(Source data)
########
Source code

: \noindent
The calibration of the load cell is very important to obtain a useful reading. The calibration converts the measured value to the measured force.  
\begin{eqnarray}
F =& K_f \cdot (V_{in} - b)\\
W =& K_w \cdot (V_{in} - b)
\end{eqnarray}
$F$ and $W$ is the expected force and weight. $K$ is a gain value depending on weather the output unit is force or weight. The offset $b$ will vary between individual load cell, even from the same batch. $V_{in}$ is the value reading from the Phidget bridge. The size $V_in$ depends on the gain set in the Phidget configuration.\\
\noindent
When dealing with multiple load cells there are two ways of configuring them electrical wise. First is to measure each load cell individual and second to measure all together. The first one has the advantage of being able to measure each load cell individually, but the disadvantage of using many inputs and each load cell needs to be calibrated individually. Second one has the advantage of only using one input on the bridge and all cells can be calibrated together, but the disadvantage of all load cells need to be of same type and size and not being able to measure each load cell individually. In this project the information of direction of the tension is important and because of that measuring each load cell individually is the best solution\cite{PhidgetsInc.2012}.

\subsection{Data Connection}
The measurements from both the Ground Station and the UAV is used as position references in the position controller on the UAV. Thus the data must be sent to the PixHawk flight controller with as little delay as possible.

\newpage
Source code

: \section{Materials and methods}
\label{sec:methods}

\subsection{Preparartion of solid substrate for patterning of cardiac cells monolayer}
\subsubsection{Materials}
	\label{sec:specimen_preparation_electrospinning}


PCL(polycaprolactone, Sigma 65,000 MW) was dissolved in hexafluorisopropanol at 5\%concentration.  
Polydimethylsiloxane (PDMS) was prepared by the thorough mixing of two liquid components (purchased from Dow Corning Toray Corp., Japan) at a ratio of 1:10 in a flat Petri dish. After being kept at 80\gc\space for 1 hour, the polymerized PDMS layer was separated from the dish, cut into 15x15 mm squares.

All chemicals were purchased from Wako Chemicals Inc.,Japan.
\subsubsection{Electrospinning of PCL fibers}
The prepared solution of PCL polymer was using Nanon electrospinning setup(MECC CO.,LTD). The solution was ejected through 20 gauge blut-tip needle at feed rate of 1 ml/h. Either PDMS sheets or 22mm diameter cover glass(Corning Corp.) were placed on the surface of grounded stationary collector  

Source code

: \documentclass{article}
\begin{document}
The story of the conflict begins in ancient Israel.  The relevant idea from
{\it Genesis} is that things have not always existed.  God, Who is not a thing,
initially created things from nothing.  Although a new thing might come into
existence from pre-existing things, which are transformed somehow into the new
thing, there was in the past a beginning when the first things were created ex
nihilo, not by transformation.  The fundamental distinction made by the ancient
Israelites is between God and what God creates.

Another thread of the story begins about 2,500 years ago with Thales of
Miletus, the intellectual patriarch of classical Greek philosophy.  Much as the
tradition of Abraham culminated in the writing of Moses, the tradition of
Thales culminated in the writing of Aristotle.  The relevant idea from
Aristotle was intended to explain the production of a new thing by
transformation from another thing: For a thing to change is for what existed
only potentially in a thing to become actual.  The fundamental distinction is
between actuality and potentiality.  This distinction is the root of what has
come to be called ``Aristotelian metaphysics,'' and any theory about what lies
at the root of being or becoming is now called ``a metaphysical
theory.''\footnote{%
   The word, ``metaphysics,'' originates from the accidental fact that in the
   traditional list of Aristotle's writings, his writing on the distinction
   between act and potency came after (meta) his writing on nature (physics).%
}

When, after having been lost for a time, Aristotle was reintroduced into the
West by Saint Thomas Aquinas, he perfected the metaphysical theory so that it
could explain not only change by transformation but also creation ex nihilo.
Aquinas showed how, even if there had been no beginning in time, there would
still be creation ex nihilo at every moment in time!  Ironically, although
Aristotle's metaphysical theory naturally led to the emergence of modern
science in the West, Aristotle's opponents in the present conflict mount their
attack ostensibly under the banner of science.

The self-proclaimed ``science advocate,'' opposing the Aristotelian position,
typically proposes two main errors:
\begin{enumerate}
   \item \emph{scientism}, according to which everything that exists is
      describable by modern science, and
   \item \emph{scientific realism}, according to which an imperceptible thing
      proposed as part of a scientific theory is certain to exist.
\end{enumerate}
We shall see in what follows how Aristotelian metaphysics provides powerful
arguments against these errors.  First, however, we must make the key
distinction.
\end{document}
########
Problem requirements
Repeat the entries above verbatim, but only from the line that has "is that things" down to the line that has "Another thread of", inclusive.

Response to the exercise
{\it Genesis} is that things have not always existed.  God, Who is not a thing,
initially created things from nothing.  Although a new thing might come into
existence from pre-existing things, which are transformed somehow into the new
thing, there was in the past a beginning when the first things were created ex
nihilo, not by transformation.  The fundamental distinction made by the ancient
Israelites is between God and what God creates.

Another thread of the story begins about 2,500 years ago with Thales of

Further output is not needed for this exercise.